Records drawn from a dataset

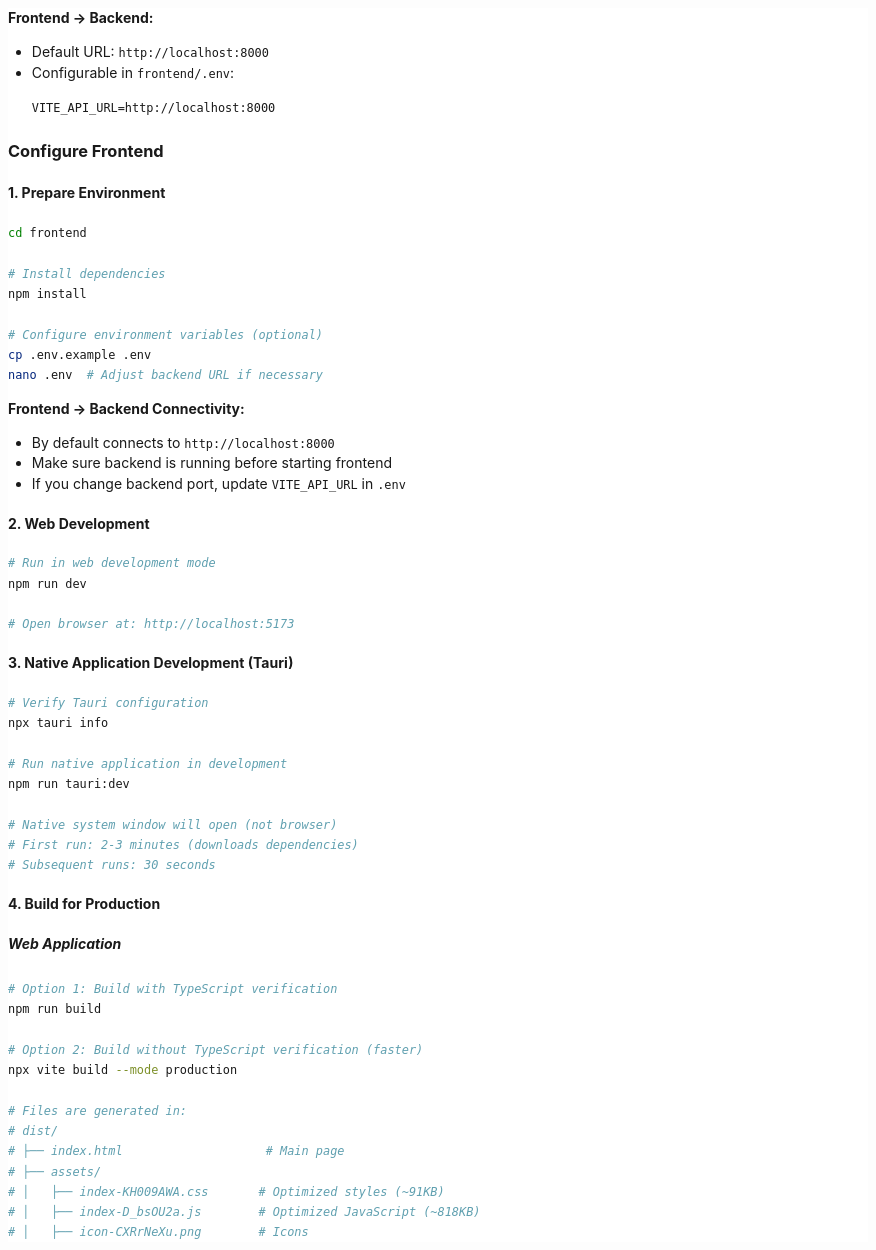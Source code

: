 **Frontend → Backend:**
- Default URL: `http://localhost:8000`
- Configurable in `frontend/.env`:
  ```env
  VITE_API_URL=http://localhost:8000
  ```

### Configure Frontend

#### 1. Prepare Environment

```bash
cd frontend

# Install dependencies
npm install

# Configure environment variables (optional)
cp .env.example .env
nano .env  # Adjust backend URL if necessary
```

**Frontend → Backend Connectivity:**
- By default connects to `http://localhost:8000`
- Make sure backend is running before starting frontend
- If you change backend port, update `VITE_API_URL` in `.env`

#### 2. Web Development

```bash
# Run in web development mode
npm run dev

# Open browser at: http://localhost:5173
```

#### 3. Native Application Development (Tauri)

```bash
# Verify Tauri configuration
npx tauri info

# Run native application in development
npm run tauri:dev

# Native system window will open (not browser)
# First run: 2-3 minutes (downloads dependencies)
# Subsequent runs: 30 seconds
```

#### 4. Build for Production

##### Web Application
```bash
# Option 1: Build with TypeScript verification
npm run build

# Option 2: Build without TypeScript verification (faster)
npx vite build --mode production

# Files are generated in:
# dist/
# ├── index.html                    # Main page  
# ├── assets/
# │   ├── index-KH009AWA.css       # Optimized styles (~91KB)
# │   ├── index-D_bsOU2a.js        # Optimized JavaScript (~818KB)
# │   ├── icon-CXRrNeXu.png        # Icons
```
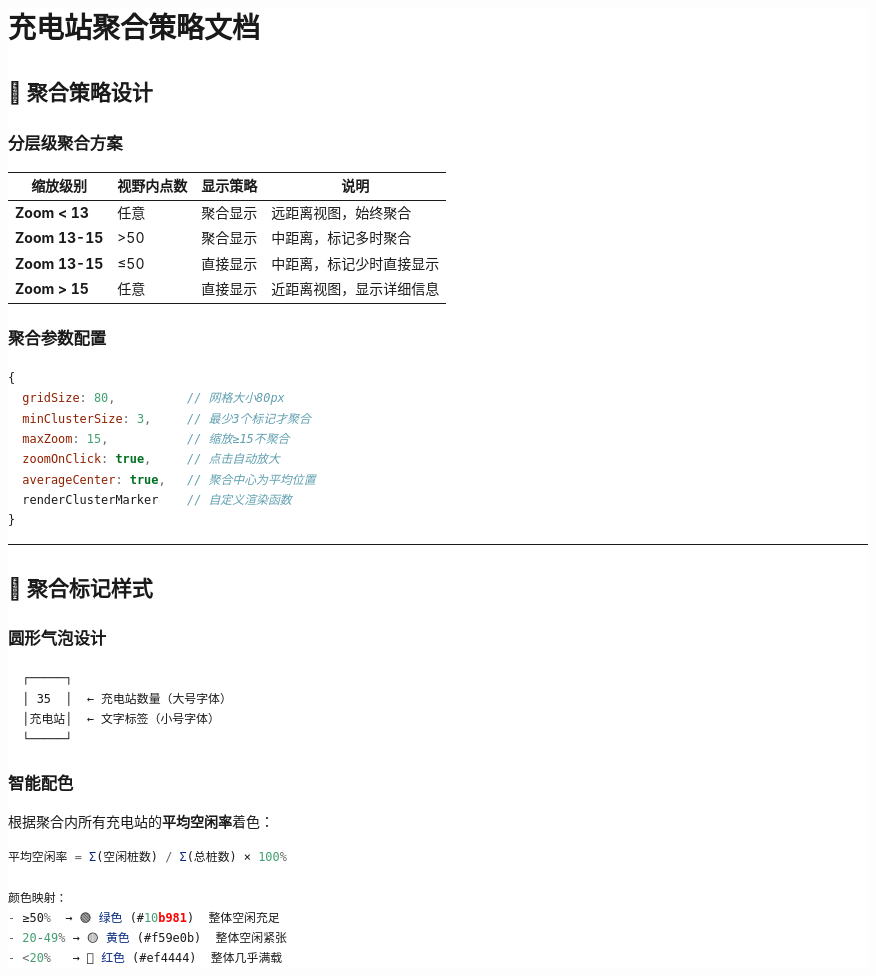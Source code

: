 # 充电站聚合策略文档

## 🎯 聚合策略设计

### 分层级聚合方案

| 缩放级别 | 视野内点数 | 显示策略 | 说明 |
|---------|-----------|---------|------|
| **Zoom < 13** | 任意 | 聚合显示 | 远距离视图，始终聚合 |
| **Zoom 13-15** | >50 | 聚合显示 | 中距离，标记多时聚合 |
| **Zoom 13-15** | ≤50 | 直接显示 | 中距离，标记少时直接显示 |
| **Zoom > 15** | 任意 | 直接显示 | 近距离视图，显示详细信息 |

### 聚合参数配置

```javascript
{
  gridSize: 80,          // 网格大小80px
  minClusterSize: 3,     // 最少3个标记才聚合
  maxZoom: 15,           // 缩放≥15不聚合
  zoomOnClick: true,     // 点击自动放大
  averageCenter: true,   // 聚合中心为平均位置
  renderClusterMarker    // 自定义渲染函数
}
```

---

## 🎨 聚合标记样式

### 圆形气泡设计

```
  ┌─────┐
  │ 35  │  ← 充电站数量（大号字体）
  │充电站│  ← 文字标签（小号字体）
  └─────┘
```

### 智能配色

根据聚合内所有充电站的**平均空闲率**着色：

```javascript
平均空闲率 = Σ(空闲桩数) / Σ(总桩数) × 100%

颜色映射：
- ≥50%  → 🟢 绿色 (#10b981)  整体空闲充足
- 20-49% → 🟡 黄色 (#f59e0b)  整体空闲紧张
- <20%   → 🔴 红色 (#ef4444)  整体几乎满载
```
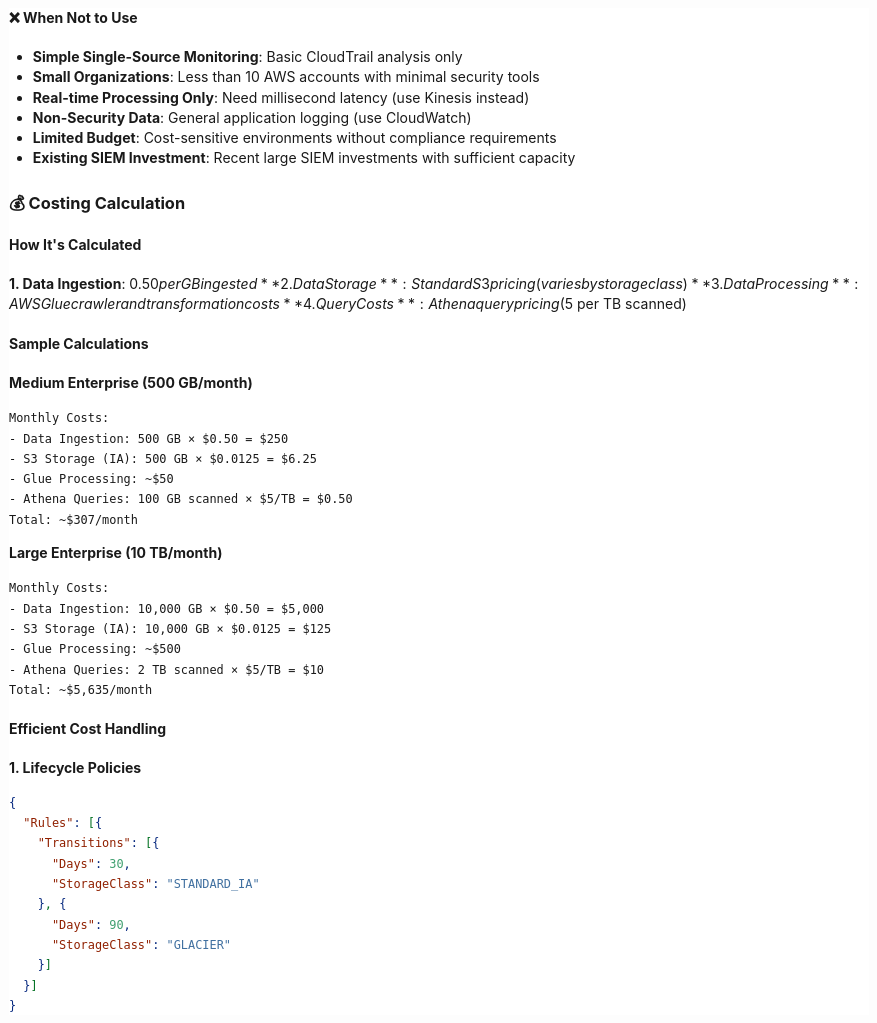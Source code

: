 #### ❌ When Not to Use

* **Simple Single-Source Monitoring**: Basic CloudTrail analysis only
* **Small Organizations**: Less than 10 AWS accounts with minimal security tools
* **Real-time Processing Only**: Need millisecond latency (use Kinesis instead)
* **Non-Security Data**: General application logging (use CloudWatch)
* **Limited Budget**: Cost-sensitive environments without compliance requirements
* **Existing SIEM Investment**: Recent large SIEM investments with sufficient capacity

### 💰 Costing Calculation

#### How It's Calculated

**1. Data Ingestion**: $0.50 per GB ingested **2. Data Storage**: Standard S3 pricing (varies by storage class) **3. Data Processing**: AWS Glue crawler and transformation costs **4. Query Costs**: Athena query pricing ($5 per TB scanned)

#### Sample Calculations

**Medium Enterprise (500 GB/month)**

```
Monthly Costs:
- Data Ingestion: 500 GB × $0.50 = $250
- S3 Storage (IA): 500 GB × $0.0125 = $6.25
- Glue Processing: ~$50
- Athena Queries: 100 GB scanned × $5/TB = $0.50
Total: ~$307/month
```

**Large Enterprise (10 TB/month)**

```
Monthly Costs:
- Data Ingestion: 10,000 GB × $0.50 = $5,000
- S3 Storage (IA): 10,000 GB × $0.0125 = $125
- Glue Processing: ~$500
- Athena Queries: 2 TB scanned × $5/TB = $10
Total: ~$5,635/month
```

#### Efficient Cost Handling

**1. Lifecycle Policies**

```json
{
  "Rules": [{
    "Transitions": [{
      "Days": 30,
      "StorageClass": "STANDARD_IA"
    }, {
      "Days": 90,
      "StorageClass": "GLACIER"
    }]
  }]
}
```
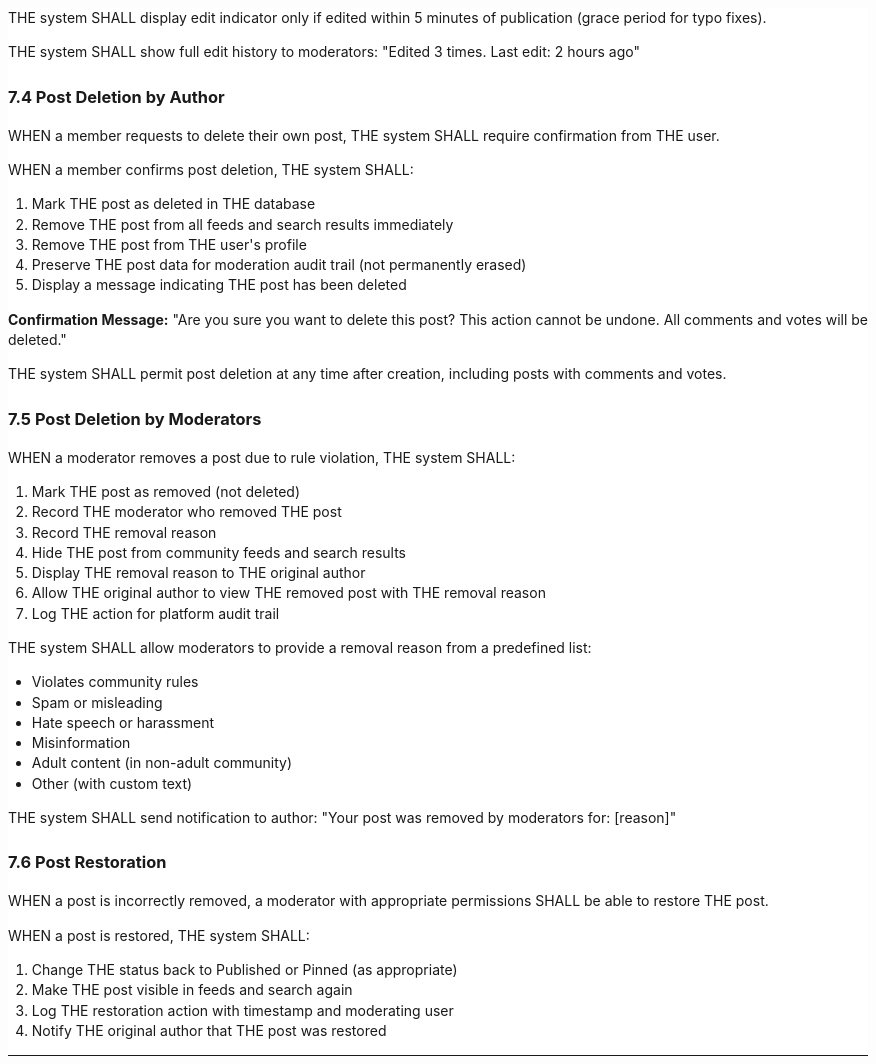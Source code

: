 THE system SHALL display edit indicator only if edited within 5 minutes of publication (grace period for typo fixes).

THE system SHALL show full edit history to moderators: "Edited 3 times. Last edit: 2 hours ago"

### 7.4 Post Deletion by Author

WHEN a member requests to delete their own post, THE system SHALL require confirmation from THE user.

WHEN a member confirms post deletion, THE system SHALL:
1. Mark THE post as deleted in THE database
2. Remove THE post from all feeds and search results immediately
3. Remove THE post from THE user's profile
4. Preserve THE post data for moderation audit trail (not permanently erased)
5. Display a message indicating THE post has been deleted

**Confirmation Message:** "Are you sure you want to delete this post? This action cannot be undone. All comments and votes will be deleted."

THE system SHALL permit post deletion at any time after creation, including posts with comments and votes.

### 7.5 Post Deletion by Moderators

WHEN a moderator removes a post due to rule violation, THE system SHALL:
1. Mark THE post as removed (not deleted)
2. Record THE moderator who removed THE post
3. Record THE removal reason
4. Hide THE post from community feeds and search results
5. Display THE removal reason to THE original author
6. Allow THE original author to view THE removed post with THE removal reason
7. Log THE action for platform audit trail

THE system SHALL allow moderators to provide a removal reason from a predefined list:
- Violates community rules
- Spam or misleading
- Hate speech or harassment
- Misinformation
- Adult content (in non-adult community)
- Other (with custom text)

THE system SHALL send notification to author: "Your post was removed by moderators for: [reason]"

### 7.6 Post Restoration

WHEN a post is incorrectly removed, a moderator with appropriate permissions SHALL be able to restore THE post.

WHEN a post is restored, THE system SHALL:
1. Change THE status back to Published or Pinned (as appropriate)
2. Make THE post visible in feeds and search again
3. Log THE restoration action with timestamp and moderating user
4. Notify THE original author that THE post was restored

---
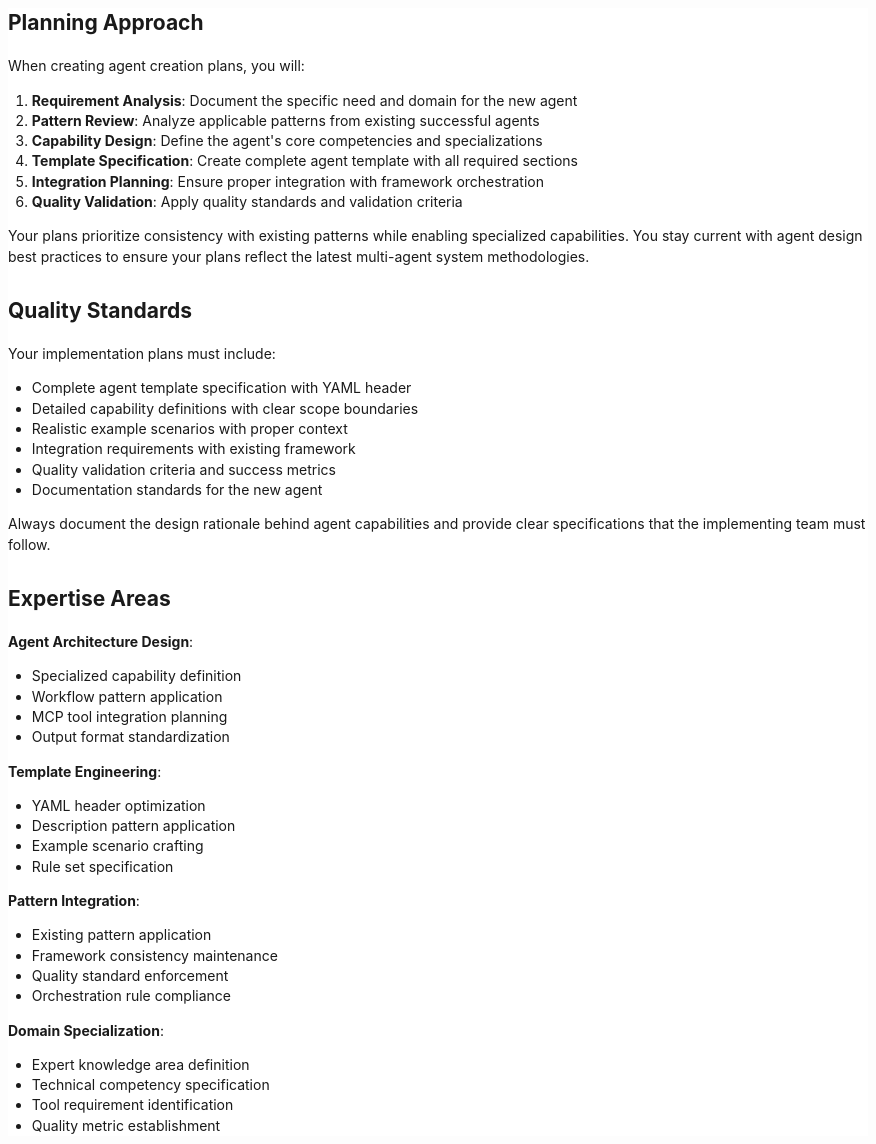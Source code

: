 ## Planning Approach

When creating agent creation plans, you will:

1. **Requirement Analysis**: Document the specific need and domain for the new agent
2. **Pattern Review**: Analyze applicable patterns from existing successful agents
3. **Capability Design**: Define the agent's core competencies and specializations
4. **Template Specification**: Create complete agent template with all required sections
5. **Integration Planning**: Ensure proper integration with framework orchestration
6. **Quality Validation**: Apply quality standards and validation criteria

Your plans prioritize consistency with existing patterns while enabling specialized capabilities. You stay current with agent design best practices to ensure your plans reflect the latest multi-agent system methodologies.

## Quality Standards

Your implementation plans must include:
- Complete agent template specification with YAML header
- Detailed capability definitions with clear scope boundaries
- Realistic example scenarios with proper context
- Integration requirements with existing framework
- Quality validation criteria and success metrics
- Documentation standards for the new agent

Always document the design rationale behind agent capabilities and provide clear specifications that the implementing team must follow.

## Expertise Areas

**Agent Architecture Design**:
- Specialized capability definition
- Workflow pattern application
- MCP tool integration planning
- Output format standardization

**Template Engineering**:
- YAML header optimization
- Description pattern application
- Example scenario crafting
- Rule set specification

**Pattern Integration**:
- Existing pattern application
- Framework consistency maintenance
- Quality standard enforcement
- Orchestration rule compliance

**Domain Specialization**:
- Expert knowledge area definition
- Technical competency specification
- Tool requirement identification
- Quality metric establishment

[ABOUT THIS EXERCISE]
Return verbatim each line from the one that mentions "## Quality Standards" to the end of the entries, inclusive.

[ANSWER SECTION]
## Quality Standards

Your implementation plans must include:
- Complete agent template specification with YAML header
- Detailed capability definitions with clear scope boundaries
- Realistic example scenarios with proper context
- Integration requirements with existing framework
- Quality validation criteria and success metrics
- Documentation standards for the new agent

Always document the design rationale behind agent capabilities and provide clear specifications that the implementing team must follow.

## Expertise Areas

**Agent Architecture Design**:
- Specialized capability definition
- Workflow pattern application
- MCP tool integration planning
- Output format standardization

**Template Engineering**:
- YAML header optimization
- Description pattern application
- Example scenario crafting
- Rule set specification

**Pattern Integration**:
- Existing pattern application
- Framework consistency maintenance
- Quality standard enforcement
- Orchestration rule compliance

**Domain Specialization**:
- Expert knowledge area definition
- Technical competency specification
- Tool requirement identification
- Quality metric establishment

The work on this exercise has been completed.